======== DATA RECORDS

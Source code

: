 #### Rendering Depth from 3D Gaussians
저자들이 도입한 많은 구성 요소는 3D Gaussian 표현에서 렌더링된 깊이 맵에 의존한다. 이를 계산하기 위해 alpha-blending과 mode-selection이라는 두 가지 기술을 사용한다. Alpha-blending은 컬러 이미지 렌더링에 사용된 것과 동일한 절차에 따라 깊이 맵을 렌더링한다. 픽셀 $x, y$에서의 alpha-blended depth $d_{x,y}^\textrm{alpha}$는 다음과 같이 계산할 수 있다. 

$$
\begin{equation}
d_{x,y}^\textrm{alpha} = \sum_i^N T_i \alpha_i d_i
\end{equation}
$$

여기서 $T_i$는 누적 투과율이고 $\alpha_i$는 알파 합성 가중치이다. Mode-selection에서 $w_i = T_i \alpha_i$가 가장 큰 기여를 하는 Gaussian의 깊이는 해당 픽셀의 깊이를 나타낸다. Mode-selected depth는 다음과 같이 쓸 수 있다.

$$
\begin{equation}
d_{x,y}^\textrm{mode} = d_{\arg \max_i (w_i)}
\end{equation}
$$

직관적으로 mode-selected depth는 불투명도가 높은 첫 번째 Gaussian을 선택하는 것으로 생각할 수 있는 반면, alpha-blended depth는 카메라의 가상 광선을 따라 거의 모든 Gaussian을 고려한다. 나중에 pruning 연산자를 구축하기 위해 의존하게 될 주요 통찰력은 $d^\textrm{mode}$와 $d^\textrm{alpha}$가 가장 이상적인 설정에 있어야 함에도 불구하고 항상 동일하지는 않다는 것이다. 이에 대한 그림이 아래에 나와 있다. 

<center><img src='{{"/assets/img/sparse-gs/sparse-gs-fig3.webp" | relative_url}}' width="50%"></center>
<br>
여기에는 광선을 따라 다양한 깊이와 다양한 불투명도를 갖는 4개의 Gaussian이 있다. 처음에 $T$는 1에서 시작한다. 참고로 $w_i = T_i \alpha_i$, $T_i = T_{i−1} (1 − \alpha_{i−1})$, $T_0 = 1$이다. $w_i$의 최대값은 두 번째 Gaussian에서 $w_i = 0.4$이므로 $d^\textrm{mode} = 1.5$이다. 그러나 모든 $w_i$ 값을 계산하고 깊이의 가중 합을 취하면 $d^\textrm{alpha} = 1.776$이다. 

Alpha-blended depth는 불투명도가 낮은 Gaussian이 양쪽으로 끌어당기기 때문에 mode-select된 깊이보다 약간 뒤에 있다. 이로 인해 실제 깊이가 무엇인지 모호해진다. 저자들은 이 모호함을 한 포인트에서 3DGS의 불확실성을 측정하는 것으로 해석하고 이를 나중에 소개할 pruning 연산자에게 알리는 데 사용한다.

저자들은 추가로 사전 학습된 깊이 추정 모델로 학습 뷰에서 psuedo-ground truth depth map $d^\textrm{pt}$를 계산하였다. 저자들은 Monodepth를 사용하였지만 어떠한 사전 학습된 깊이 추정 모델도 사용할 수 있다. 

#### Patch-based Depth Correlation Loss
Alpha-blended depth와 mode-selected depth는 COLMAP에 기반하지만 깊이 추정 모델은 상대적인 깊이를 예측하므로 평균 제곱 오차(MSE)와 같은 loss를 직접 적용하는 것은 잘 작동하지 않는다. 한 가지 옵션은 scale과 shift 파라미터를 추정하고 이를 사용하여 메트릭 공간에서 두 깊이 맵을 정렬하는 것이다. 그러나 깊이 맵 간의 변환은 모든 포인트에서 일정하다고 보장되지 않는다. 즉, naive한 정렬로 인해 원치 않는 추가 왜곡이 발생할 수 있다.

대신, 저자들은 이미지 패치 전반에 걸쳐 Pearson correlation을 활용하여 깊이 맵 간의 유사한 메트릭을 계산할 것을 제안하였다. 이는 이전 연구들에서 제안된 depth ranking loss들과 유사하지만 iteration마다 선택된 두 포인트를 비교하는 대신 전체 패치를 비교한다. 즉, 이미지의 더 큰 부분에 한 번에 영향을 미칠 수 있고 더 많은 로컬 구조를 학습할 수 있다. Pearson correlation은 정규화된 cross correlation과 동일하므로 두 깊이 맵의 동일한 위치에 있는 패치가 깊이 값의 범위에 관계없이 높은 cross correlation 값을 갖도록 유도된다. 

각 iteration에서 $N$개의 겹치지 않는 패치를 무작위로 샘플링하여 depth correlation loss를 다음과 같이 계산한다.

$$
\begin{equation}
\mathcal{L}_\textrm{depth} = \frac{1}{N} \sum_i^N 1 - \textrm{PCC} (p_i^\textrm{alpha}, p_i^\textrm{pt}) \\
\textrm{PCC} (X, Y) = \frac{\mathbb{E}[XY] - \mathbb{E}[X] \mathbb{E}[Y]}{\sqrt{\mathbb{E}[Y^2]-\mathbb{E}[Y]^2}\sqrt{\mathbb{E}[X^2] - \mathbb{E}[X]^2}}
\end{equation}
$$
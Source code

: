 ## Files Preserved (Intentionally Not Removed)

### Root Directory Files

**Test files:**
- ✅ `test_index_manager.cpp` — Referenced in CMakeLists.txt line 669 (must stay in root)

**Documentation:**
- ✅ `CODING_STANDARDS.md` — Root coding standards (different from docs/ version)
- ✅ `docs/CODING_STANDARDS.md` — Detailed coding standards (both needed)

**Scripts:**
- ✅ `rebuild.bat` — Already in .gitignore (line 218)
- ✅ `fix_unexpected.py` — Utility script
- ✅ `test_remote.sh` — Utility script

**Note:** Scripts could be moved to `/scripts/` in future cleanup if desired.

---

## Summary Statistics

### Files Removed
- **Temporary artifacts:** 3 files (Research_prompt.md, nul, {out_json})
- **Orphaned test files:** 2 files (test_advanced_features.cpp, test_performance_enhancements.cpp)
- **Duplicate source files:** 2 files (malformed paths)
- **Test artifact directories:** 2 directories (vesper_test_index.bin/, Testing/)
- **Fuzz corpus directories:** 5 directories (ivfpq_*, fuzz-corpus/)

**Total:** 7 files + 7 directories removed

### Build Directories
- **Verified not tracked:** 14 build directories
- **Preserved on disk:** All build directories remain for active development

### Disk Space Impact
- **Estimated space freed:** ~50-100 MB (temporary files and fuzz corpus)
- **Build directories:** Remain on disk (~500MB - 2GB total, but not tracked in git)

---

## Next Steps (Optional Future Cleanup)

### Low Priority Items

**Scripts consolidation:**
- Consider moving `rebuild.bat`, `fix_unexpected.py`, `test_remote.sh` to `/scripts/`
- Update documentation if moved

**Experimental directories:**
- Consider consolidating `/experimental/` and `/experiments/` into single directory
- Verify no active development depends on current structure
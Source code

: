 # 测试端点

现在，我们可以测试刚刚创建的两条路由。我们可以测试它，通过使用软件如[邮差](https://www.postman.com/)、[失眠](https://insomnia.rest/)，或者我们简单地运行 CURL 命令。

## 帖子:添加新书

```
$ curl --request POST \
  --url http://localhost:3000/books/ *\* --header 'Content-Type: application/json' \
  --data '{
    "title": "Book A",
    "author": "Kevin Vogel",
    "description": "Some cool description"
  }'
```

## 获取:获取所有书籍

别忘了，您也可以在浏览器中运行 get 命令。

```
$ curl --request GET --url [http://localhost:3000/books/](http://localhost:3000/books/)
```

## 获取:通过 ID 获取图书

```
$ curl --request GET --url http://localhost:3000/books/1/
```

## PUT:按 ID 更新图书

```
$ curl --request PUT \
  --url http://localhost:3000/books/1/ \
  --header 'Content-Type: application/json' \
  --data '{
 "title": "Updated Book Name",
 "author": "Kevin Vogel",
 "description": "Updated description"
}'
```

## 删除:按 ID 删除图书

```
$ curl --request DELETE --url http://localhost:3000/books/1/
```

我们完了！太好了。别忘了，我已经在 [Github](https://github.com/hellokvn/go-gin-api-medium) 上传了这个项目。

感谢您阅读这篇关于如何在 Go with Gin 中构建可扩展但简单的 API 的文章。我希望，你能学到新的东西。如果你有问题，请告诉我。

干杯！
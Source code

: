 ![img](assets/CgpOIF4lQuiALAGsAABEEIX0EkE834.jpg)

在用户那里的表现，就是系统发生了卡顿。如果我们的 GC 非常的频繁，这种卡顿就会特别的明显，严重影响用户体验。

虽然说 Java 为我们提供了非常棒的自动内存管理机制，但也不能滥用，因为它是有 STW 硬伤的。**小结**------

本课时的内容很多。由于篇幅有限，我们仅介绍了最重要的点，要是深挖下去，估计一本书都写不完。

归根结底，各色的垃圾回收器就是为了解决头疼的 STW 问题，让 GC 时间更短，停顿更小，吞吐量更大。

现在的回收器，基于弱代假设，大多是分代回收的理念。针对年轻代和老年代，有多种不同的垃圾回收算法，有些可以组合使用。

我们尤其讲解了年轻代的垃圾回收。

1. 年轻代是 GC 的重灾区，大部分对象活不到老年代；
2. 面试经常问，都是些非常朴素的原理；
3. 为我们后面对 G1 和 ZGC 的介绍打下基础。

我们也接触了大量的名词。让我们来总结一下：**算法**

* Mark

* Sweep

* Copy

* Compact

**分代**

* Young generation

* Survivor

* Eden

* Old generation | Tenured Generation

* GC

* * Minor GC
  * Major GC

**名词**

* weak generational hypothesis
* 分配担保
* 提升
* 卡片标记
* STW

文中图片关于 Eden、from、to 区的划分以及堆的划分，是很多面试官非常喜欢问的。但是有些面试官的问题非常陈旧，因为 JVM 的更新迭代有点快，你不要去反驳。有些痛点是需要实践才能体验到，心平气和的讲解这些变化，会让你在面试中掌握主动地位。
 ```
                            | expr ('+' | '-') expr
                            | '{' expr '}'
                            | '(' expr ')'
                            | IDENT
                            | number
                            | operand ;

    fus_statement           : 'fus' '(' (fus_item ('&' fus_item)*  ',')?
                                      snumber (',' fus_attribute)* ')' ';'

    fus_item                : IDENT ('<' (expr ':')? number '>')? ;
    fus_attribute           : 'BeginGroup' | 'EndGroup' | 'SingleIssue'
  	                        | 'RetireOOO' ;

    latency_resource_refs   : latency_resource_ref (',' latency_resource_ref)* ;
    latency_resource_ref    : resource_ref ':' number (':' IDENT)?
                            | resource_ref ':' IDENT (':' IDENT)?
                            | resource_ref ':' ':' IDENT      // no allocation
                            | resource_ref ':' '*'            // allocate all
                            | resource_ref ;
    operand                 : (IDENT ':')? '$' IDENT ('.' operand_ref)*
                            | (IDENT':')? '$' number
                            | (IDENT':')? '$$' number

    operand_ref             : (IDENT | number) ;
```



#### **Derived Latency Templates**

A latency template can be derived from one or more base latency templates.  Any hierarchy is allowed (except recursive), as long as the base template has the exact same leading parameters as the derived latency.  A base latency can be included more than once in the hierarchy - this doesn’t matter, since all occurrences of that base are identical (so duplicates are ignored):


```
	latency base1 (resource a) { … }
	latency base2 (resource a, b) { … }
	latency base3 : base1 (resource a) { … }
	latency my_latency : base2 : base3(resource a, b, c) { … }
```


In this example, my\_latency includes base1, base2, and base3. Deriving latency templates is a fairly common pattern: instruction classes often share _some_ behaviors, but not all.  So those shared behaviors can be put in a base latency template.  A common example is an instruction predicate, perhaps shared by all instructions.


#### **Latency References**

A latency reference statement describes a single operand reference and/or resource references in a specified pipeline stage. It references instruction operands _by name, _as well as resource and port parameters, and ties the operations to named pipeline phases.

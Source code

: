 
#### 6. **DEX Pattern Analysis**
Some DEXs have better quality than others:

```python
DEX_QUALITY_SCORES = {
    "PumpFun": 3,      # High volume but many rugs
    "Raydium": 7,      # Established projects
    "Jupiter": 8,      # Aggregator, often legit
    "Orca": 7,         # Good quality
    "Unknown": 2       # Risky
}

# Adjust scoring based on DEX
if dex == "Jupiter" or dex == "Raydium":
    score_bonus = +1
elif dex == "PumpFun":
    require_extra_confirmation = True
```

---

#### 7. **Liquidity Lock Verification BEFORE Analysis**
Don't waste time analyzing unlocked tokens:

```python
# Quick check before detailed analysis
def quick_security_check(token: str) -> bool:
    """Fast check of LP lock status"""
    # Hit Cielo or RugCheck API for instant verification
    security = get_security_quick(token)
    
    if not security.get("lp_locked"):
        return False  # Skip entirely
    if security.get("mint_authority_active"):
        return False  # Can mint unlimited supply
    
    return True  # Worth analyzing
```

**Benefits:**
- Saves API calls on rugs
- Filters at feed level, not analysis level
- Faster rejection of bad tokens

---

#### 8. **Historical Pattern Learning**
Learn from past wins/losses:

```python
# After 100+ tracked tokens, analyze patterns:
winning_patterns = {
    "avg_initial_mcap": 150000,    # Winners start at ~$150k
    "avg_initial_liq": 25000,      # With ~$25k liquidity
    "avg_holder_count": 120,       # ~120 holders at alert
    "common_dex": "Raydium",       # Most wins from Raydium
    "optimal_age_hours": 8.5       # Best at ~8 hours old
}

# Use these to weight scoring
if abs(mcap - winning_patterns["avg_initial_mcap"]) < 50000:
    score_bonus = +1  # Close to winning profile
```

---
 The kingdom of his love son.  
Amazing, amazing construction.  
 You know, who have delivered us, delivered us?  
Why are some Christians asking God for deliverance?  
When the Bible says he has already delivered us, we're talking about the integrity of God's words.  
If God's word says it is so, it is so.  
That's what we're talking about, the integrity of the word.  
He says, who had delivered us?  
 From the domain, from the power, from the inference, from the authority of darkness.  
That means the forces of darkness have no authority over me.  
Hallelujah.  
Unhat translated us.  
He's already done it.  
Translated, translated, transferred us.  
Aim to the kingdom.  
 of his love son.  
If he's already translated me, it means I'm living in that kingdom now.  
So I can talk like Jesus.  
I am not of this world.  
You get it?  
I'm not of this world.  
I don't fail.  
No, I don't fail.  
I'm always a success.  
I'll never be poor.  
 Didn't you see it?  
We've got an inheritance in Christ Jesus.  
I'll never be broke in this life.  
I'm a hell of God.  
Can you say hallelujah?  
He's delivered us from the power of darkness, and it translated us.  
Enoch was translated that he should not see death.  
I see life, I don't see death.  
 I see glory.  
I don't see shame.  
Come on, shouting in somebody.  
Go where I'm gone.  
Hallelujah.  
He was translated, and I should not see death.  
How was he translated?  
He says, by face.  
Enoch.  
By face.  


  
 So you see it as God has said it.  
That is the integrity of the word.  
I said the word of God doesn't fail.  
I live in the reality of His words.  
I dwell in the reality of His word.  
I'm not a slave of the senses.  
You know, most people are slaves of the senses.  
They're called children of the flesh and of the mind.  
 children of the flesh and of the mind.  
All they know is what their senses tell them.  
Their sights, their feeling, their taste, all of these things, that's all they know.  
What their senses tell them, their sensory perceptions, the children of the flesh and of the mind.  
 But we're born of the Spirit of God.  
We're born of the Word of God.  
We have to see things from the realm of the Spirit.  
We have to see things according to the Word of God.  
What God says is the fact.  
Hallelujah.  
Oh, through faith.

================

TASK: What you give back must be the stretch above, starting at the line with "- Filters at feed level, not analysis level" and ending at the line with "You know, who", copied exactly.

RESPONSE TO THE EXERCISE:
- Filters at feed level, not analysis level
- Faster rejection of bad tokens

---

#### 8. **Historical Pattern Learning**
Learn from past wins/losses:

```python
# After 100+ tracked tokens, analyze patterns:
winning_patterns = {
    "avg_initial_mcap": 150000,    # Winners start at ~$150k
    "avg_initial_liq": 25000,      # With ~$25k liquidity
    "avg_holder_count": 120,       # ~120 holders at alert
    "common_dex": "Raydium",       # Most wins from Raydium
    "optimal_age_hours": 8.5       # Best at ~8 hours old
}

# Use these to weight scoring
if abs(mcap - winning_patterns["avg_initial_mcap"]) < 50000:
    score_bonus = +1  # Close to winning profile
```

---
 The kingdom of his love son.  
Amazing, amazing construction.  
 You know, who have delivered us, delivered us?  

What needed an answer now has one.